Saturday 19 March 2022

My Dad

Bob (right) with his father and cousin Joan, 1930s

Brushing my sparse hair each morning I think of my Dad. I can’t avoid it; I am using his hairbrush and visualise him doing so one hundred years ago.

Marked with a silver F it is showing its age, the bristles worn down to the ebony, but I love the link, made more precious because I knew him for far too short a time

I was sixteen when Dad died suddenly. I had just started my career as a reporter. It was 1942 and like all families at the time we were separated by the war.

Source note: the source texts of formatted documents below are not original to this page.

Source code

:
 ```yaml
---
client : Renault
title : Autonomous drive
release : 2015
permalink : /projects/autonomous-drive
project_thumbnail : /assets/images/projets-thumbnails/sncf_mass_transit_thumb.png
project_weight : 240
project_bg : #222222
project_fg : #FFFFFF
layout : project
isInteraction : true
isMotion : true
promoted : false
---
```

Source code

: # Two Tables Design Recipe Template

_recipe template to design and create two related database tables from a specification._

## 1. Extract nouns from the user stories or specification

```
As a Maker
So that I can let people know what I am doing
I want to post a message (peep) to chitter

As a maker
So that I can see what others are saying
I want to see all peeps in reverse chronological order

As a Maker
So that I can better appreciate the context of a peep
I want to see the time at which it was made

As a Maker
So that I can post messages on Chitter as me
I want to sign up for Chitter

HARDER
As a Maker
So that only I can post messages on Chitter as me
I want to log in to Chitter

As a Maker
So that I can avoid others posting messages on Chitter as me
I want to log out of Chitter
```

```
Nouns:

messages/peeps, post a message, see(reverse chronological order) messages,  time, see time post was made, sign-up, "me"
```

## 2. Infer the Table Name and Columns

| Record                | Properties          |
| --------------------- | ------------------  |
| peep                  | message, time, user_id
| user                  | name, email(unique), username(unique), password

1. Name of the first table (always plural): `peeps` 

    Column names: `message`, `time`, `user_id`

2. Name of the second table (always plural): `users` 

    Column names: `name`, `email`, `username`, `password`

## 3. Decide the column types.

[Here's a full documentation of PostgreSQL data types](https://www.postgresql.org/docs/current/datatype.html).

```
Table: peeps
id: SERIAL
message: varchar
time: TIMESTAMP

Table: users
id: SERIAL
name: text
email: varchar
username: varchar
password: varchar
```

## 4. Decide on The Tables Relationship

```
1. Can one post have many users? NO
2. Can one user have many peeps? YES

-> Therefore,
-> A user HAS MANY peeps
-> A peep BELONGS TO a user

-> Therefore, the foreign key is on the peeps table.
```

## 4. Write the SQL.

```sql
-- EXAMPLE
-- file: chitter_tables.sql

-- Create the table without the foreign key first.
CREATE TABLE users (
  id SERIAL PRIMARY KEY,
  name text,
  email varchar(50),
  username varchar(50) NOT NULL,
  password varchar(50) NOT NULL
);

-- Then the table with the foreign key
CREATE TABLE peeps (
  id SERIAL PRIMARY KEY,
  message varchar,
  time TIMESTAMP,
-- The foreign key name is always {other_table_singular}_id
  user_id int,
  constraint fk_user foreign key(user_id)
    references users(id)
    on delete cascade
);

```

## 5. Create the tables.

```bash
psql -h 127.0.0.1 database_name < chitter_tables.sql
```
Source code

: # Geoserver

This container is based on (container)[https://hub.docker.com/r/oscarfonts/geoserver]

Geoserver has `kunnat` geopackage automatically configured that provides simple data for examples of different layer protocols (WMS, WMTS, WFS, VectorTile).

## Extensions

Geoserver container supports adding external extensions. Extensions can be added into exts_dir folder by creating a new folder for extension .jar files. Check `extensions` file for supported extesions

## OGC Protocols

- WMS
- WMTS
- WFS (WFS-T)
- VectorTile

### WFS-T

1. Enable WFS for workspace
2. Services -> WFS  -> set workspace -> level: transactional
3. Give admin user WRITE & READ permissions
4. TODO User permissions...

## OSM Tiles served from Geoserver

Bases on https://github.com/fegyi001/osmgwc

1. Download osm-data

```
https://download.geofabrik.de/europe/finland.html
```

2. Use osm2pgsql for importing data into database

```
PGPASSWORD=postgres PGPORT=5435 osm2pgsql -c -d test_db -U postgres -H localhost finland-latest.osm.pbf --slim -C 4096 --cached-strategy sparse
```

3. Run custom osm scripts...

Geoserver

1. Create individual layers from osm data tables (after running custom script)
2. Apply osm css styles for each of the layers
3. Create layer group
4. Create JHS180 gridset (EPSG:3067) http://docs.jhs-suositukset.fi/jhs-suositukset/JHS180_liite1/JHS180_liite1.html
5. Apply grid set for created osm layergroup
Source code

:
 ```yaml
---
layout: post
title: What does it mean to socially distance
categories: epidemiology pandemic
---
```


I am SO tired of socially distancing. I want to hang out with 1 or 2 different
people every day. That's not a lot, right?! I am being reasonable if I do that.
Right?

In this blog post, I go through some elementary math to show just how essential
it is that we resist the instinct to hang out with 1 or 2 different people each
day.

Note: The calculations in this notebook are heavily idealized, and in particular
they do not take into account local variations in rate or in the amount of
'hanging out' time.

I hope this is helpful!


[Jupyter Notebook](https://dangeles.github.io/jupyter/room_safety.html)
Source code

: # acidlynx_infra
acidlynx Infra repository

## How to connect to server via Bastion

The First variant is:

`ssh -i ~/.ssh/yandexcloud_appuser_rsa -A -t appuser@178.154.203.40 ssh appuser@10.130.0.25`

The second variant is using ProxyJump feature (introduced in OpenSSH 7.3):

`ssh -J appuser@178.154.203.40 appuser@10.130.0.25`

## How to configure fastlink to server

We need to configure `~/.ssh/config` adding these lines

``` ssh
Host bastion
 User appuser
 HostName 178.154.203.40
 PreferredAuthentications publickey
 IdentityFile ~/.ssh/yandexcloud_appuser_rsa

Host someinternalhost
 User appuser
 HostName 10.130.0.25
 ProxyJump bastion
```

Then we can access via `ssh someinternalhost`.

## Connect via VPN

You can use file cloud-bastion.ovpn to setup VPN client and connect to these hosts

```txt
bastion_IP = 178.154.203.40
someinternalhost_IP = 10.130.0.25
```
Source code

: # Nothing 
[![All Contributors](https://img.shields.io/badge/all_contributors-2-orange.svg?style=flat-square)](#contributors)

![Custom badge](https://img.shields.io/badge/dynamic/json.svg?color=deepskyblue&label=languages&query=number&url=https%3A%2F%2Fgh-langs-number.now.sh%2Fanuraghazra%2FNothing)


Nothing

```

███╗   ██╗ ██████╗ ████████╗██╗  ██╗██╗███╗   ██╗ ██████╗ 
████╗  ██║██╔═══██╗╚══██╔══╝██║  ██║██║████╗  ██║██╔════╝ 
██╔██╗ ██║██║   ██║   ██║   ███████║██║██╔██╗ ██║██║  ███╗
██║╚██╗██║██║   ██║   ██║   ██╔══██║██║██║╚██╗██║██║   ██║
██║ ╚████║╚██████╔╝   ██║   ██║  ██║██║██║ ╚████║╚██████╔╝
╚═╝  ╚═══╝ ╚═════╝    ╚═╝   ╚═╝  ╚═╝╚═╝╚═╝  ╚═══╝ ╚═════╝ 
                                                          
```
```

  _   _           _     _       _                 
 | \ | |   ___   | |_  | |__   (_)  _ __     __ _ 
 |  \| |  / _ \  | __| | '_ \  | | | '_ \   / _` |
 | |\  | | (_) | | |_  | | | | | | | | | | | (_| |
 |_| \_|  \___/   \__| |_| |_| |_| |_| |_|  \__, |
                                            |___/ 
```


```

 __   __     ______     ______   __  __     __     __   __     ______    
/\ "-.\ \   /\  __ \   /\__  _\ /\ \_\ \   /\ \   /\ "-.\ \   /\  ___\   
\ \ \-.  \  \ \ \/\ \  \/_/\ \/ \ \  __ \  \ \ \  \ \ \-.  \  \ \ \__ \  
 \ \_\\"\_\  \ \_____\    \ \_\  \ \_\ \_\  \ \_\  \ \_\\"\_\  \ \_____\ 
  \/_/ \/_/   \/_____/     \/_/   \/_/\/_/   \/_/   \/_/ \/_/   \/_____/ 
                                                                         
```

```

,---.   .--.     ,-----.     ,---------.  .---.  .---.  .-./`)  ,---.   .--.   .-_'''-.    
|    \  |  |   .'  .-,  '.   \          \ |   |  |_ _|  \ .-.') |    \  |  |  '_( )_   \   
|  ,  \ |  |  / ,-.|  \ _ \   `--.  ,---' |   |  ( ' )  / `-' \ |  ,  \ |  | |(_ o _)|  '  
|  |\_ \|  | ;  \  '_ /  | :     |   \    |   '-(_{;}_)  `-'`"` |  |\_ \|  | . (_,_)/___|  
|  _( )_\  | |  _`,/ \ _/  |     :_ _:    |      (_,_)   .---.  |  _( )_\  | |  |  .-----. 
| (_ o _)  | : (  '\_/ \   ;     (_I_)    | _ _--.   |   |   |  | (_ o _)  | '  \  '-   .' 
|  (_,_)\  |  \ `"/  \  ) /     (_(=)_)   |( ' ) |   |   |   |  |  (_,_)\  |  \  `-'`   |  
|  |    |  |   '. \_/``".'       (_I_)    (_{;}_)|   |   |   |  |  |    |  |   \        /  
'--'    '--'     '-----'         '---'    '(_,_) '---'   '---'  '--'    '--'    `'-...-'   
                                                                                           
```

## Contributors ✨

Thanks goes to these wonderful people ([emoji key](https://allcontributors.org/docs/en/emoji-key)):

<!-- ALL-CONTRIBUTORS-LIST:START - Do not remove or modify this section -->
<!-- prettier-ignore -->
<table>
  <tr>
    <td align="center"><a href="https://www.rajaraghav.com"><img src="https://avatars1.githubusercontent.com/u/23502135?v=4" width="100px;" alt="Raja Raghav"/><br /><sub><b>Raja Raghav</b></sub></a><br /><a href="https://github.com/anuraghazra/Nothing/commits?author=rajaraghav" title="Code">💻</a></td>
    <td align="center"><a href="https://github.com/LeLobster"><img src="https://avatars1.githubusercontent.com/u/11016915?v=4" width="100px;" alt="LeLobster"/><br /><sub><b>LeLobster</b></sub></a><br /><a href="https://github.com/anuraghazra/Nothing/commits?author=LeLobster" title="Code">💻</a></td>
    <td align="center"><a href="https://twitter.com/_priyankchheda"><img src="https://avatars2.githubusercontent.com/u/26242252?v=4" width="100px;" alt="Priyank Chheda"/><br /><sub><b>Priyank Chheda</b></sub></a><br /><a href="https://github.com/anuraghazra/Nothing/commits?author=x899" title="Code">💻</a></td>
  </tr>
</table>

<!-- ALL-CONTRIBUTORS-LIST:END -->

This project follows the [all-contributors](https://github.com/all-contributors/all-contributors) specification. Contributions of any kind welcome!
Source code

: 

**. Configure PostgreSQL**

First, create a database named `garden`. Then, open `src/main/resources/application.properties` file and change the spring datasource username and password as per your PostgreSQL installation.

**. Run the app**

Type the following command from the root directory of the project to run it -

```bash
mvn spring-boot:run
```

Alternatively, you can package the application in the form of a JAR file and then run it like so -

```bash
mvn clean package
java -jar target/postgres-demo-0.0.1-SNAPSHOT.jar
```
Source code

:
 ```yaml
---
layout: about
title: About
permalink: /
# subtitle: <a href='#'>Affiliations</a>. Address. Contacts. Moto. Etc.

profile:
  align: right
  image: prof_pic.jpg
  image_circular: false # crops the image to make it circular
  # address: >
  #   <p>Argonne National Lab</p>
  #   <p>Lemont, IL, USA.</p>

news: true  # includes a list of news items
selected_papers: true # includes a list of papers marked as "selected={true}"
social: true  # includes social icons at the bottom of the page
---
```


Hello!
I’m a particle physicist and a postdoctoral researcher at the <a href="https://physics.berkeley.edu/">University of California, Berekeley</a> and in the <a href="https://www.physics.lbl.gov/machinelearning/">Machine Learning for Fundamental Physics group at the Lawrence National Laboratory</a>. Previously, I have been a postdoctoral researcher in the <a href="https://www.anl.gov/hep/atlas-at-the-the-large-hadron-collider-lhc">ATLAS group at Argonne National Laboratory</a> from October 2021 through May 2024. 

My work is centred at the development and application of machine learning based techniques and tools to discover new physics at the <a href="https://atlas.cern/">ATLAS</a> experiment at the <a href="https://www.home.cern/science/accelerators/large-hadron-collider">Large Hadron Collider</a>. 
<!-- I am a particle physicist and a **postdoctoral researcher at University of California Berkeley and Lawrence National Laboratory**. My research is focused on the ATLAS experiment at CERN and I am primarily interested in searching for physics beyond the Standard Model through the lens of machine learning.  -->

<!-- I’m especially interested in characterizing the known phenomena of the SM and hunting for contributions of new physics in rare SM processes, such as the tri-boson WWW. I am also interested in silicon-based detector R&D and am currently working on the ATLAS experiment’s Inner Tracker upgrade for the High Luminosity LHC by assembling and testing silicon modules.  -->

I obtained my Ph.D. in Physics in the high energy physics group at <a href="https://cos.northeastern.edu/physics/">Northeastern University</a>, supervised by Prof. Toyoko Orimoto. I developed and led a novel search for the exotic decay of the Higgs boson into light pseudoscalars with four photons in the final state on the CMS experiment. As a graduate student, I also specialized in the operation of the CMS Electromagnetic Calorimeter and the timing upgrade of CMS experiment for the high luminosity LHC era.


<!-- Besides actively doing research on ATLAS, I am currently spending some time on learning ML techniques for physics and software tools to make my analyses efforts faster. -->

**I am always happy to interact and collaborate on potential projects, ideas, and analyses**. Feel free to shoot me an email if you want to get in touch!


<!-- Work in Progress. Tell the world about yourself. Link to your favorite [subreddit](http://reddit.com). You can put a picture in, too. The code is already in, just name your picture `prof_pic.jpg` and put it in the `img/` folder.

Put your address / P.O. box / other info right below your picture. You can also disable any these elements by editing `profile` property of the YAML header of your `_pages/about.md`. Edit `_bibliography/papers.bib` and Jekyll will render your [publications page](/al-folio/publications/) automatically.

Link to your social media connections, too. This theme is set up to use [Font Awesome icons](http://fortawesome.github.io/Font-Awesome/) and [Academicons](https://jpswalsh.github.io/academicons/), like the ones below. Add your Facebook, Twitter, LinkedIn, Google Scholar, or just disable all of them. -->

In my growing up years I saw too little of him. Before we moved to Cardiff he worked long hours, arriving home at Bushey Road, West Ham, in the evening. It was a rare treat when Bert,  Dorothy and I went to the underground station in the evening to walk home hand in hand with him

He was interested in all we did, proud of us, encouraging us.

He enjoyed the few rare occasions he watched me play cricket and my proudest possession was a cricket bat he bought me. It was very special. It had the signatures of the England and New Zealand test teams from, Robert tells me, 1937.

I used it for many years -  due to my leg problems cricket was the only game I could still play after having to give up football, rugby and hockey when I was twenty years old.

Robert is now looking after that battered bat with which I never was able to score a century. My top score was 70 on the fabled Arms Park pitch in Cardiff.

Dad’s life was marred by illness when he was lovingly nursed by Mum, and he was seriously injured when his steam crane toppled over as he was driving it at Sparrows wharf on the Thames at Wandsworth.

The day he died I was called out of Penarth police station where I was reporting a case, knowing as I made my way home that it was serious.

It was. He died on December 21and his funeral was on Christmas Eve.

My memories, strong and comforting, are brought to life every morning as I brush my hair.